## What to work on
Write out every entry precisely as given, leaving the pictures out.

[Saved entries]

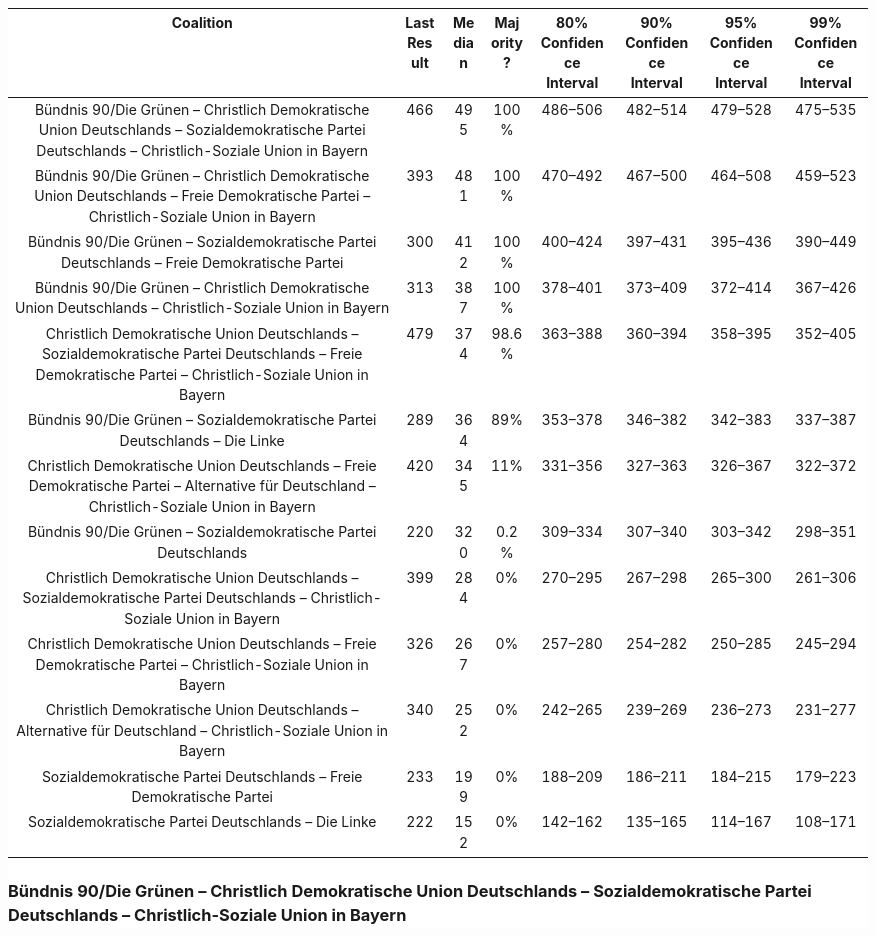 | Coalition | Last Result | Median | Majority? | 80% Confidence Interval | 90% Confidence Interval | 95% Confidence Interval | 99% Confidence Interval |
|:---------:|:-----------:|:------:|:---------:|:-----------------------:|:-----------------------:|:-----------------------:|:-----------------------:|
| Bündnis 90/Die Grünen – Christlich Demokratische Union Deutschlands – Sozialdemokratische Partei Deutschlands – Christlich-Soziale Union in Bayern | 466 | 495 | 100% | 486–506 | 482–514 | 479–528 | 475–535 |
| Bündnis 90/Die Grünen – Christlich Demokratische Union Deutschlands – Freie Demokratische Partei – Christlich-Soziale Union in Bayern | 393 | 481 | 100% | 470–492 | 467–500 | 464–508 | 459–523 |
| Bündnis 90/Die Grünen – Sozialdemokratische Partei Deutschlands – Freie Demokratische Partei | 300 | 412 | 100% | 400–424 | 397–431 | 395–436 | 390–449 |
| Bündnis 90/Die Grünen – Christlich Demokratische Union Deutschlands – Christlich-Soziale Union in Bayern | 313 | 387 | 100% | 378–401 | 373–409 | 372–414 | 367–426 |
| Christlich Demokratische Union Deutschlands – Sozialdemokratische Partei Deutschlands – Freie Demokratische Partei – Christlich-Soziale Union in Bayern | 479 | 374 | 98.6% | 363–388 | 360–394 | 358–395 | 352–405 |
| Bündnis 90/Die Grünen – Sozialdemokratische Partei Deutschlands – Die Linke | 289 | 364 | 89% | 353–378 | 346–382 | 342–383 | 337–387 |
| Christlich Demokratische Union Deutschlands – Freie Demokratische Partei – Alternative für Deutschland – Christlich-Soziale Union in Bayern | 420 | 345 | 11% | 331–356 | 327–363 | 326–367 | 322–372 |
| Bündnis 90/Die Grünen – Sozialdemokratische Partei Deutschlands | 220 | 320 | 0.2% | 309–334 | 307–340 | 303–342 | 298–351 |
| Christlich Demokratische Union Deutschlands – Sozialdemokratische Partei Deutschlands – Christlich-Soziale Union in Bayern | 399 | 284 | 0% | 270–295 | 267–298 | 265–300 | 261–306 |
| Christlich Demokratische Union Deutschlands – Freie Demokratische Partei – Christlich-Soziale Union in Bayern | 326 | 267 | 0% | 257–280 | 254–282 | 250–285 | 245–294 |
| Christlich Demokratische Union Deutschlands – Alternative für Deutschland – Christlich-Soziale Union in Bayern | 340 | 252 | 0% | 242–265 | 239–269 | 236–273 | 231–277 |
| Sozialdemokratische Partei Deutschlands – Freie Demokratische Partei | 233 | 199 | 0% | 188–209 | 186–211 | 184–215 | 179–223 |
| Sozialdemokratische Partei Deutschlands – Die Linke | 222 | 152 | 0% | 142–162 | 135–165 | 114–167 | 108–171 |

### Bündnis 90/Die Grünen – Christlich Demokratische Union Deutschlands – Sozialdemokratische Partei Deutschlands – Christlich-Soziale Union in Bayern

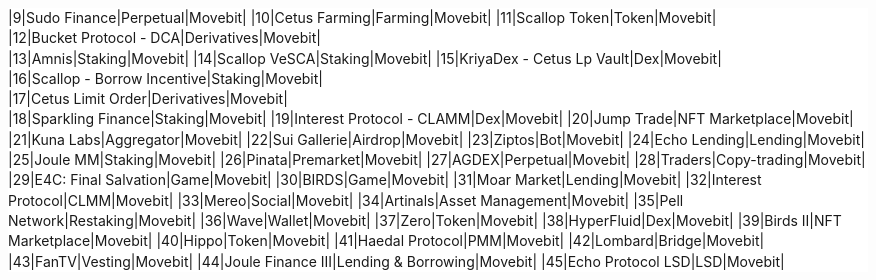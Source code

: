   |9|Sudo Finance|Perpetual|Movebit|
  |10|Cetus Farming|Farming|Movebit|
  |11|Scallop Token|Token|Movebit|  
  |12|Bucket Protocol - DCA|Derivatives|Movebit|  
  |13|Amnis|Staking|Movebit| 
  |14|Scallop VeSCA|Staking|Movebit| 
  |15|KriyaDex - Cetus Lp Vault|Dex|Movebit|   
  |16|Scallop - Borrow Incentive|Staking|Movebit|   
  |17|Cetus Limit Order|Derivatives|Movebit|  
  |18|Sparkling Finance|Staking|Movebit| 
  |19|Interest Protocol - CLAMM|Dex|Movebit|
  |20|Jump Trade|NFT Marketplace|Movebit| 
  |21|Kuna Labs|Aggregator|Movebit|
  |22|Sui Gallerie|Airdrop|Movebit|
  |23|Ziptos|Bot|Movebit| 
  |24|Echo Lending|Lending|Movebit| 
  |25|Joule MM|Staking|Movebit| 
  |26|Pinata|Premarket|Movebit|
  |27|AGDEX|Perpetual|Movebit|
  |28|Traders|Copy-trading|Movebit| 
  |29|E4C: Final Salvation|Game|Movebit| 
  |30|BIRDS|Game|Movebit|
  |31|Moar Market|Lending|Movebit|
  |32|Interest Protocol|CLMM|Movebit|
  |33|Mereo|Social|Movebit|
  |34|Artinals|Asset Management|Movebit|
  |35|Pell Network|Restaking|Movebit|
  |36|Wave|Wallet|Movebit|
  |37|Zero|Token|Movebit|
  |38|HyperFluid|Dex|Movebit|
  |39|Birds II|NFT Marketplace|Movebit|
  |40|Hippo|Token|Movebit|
  |41|Haedal Protocol|PMM|Movebit|
  |42|Lombard|Bridge|Movebit|
  |43|FanTV|Vesting|Movebit|
  |44|Joule Finance III|Lending & Borrowing|Movebit|
  |45|Echo Protocol LSD|LSD|Movebit|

## Solution to this exercise
 | Coalition | Last Result | Median | Majority? | 80% Confidence Interval | 90% Confidence Interval | 95% Confidence Interval | 99% Confidence Interval |
|:---------:|:-----------:|:------:|:---------:|:-----------------------:|:-----------------------:|:-----------------------:|:-----------------------:|
| Bündnis 90/Die Grünen – Christlich Demokratische Union Deutschlands – Sozialdemokratische Partei Deutschlands – Christlich-Soziale Union in Bayern | 466 | 495 | 100% | 486–506 | 482–514 | 479–528 | 475–535 |
| Bündnis 90/Die Grünen – Christlich Demokratische Union Deutschlands – Freie Demokratische Partei – Christlich-Soziale Union in Bayern | 393 | 481 | 100% | 470–492 | 467–500 | 464–508 | 459–523 |
| Bündnis 90/Die Grünen – Sozialdemokratische Partei Deutschlands – Freie Demokratische Partei | 300 | 412 | 100% | 400–424 | 397–431 | 395–436 | 390–449 |
| Bündnis 90/Die Grünen – Christlich Demokratische Union Deutschlands – Christlich-Soziale Union in Bayern | 313 | 387 | 100% | 378–401 | 373–409 | 372–414 | 367–426 |
| Christlich Demokratische Union Deutschlands – Sozialdemokratische Partei Deutschlands – Freie Demokratische Partei – Christlich-Soziale Union in Bayern | 479 | 374 | 98.6% | 363–388 | 360–394 | 358–395 | 352–405 |
| Bündnis 90/Die Grünen – Sozialdemokratische Partei Deutschlands – Die Linke | 289 | 364 | 89% | 353–378 | 346–382 | 342–383 | 337–387 |
| Christlich Demokratische Union Deutschlands – Freie Demokratische Partei – Alternative für Deutschland – Christlich-Soziale Union in Bayern | 420 | 345 | 11% | 331–356 | 327–363 | 326–367 | 322–372 |
| Bündnis 90/Die Grünen – Sozialdemokratische Partei Deutschlands | 220 | 320 | 0.2% | 309–334 | 307–340 | 303–342 | 298–351 |
| Christlich Demokratische Union Deutschlands – Sozialdemokratische Partei Deutschlands – Christlich-Soziale Union in Bayern | 399 | 284 | 0% | 270–295 | 267–298 | 265–300 | 261–306 |
| Christlich Demokratische Union Deutschlands – Freie Demokratische Partei – Christlich-Soziale Union in Bayern | 326 | 267 | 0% | 257–280 | 254–282 | 250–285 | 245–294 |
| Christlich Demokratische Union Deutschlands – Alternative für Deutschland – Christlich-Soziale Union in Bayern | 340 | 252 | 0% | 242–265 | 239–269 | 236–273 | 231–277 |
| Sozialdemokratische Partei Deutschlands – Freie Demokratische Partei | 233 | 199 | 0% | 188–209 | 186–211 | 184–215 | 179–223 |
| Sozialdemokratische Partei Deutschlands – Die Linke | 222 | 152 | 0% | 142–162 | 135–165 | 114–167 | 108–171 |

### Bündnis 90/Die Grünen – Christlich Demokratische Union Deutschlands – Sozialdemokratische Partei Deutschlands – Christlich-Soziale Union in Bayern

Source code

:   |9|Sudo Finance|Perpetual|Movebit|
  |10|Cetus Farming|Farming|Movebit|
  |11|Scallop Token|Token|Movebit|  
  |12|Bucket Protocol - DCA|Derivatives|Movebit|  
  |13|Amnis|Staking|Movebit| 
  |14|Scallop VeSCA|Staking|Movebit| 
  |15|KriyaDex - Cetus Lp Vault|Dex|Movebit|   
  |16|Scallop - Borrow Incentive|Staking|Movebit|   
  |17|Cetus Limit Order|Derivatives|Movebit|  
  |18|Sparkling Finance|Staking|Movebit| 
  |19|Interest Protocol - CLAMM|Dex|Movebit|
  |20|Jump Trade|NFT Marketplace|Movebit| 
  |21|Kuna Labs|Aggregator|Movebit|
  |22|Sui Gallerie|Airdrop|Movebit|
  |23|Ziptos|Bot|Movebit| 
  |24|Echo Lending|Lending|Movebit| 
  |25|Joule MM|Staking|Movebit| 
  |26|Pinata|Premarket|Movebit|
  |27|AGDEX|Perpetual|Movebit|
  |28|Traders|Copy-trading|Movebit| 
  |29|E4C: Final Salvation|Game|Movebit| 
  |30|BIRDS|Game|Movebit|
  |31|Moar Market|Lending|Movebit|
  |32|Interest Protocol|CLMM|Movebit|
  |33|Mereo|Social|Movebit|
  |34|Artinals|Asset Management|Movebit|
  |35|Pell Network|Restaking|Movebit|
  |36|Wave|Wallet|Movebit|
  |37|Zero|Token|Movebit|
  |38|HyperFluid|Dex|Movebit|
  |39|Birds II|NFT Marketplace|Movebit|
  |40|Hippo|Token|Movebit|
  |41|Haedal Protocol|PMM|Movebit|
  |42|Lombard|Bridge|Movebit|
  |43|FanTV|Vesting|Movebit|
  |44|Joule Finance III|Lending & Borrowing|Movebit|
  |45|Echo Protocol LSD|LSD|Movebit|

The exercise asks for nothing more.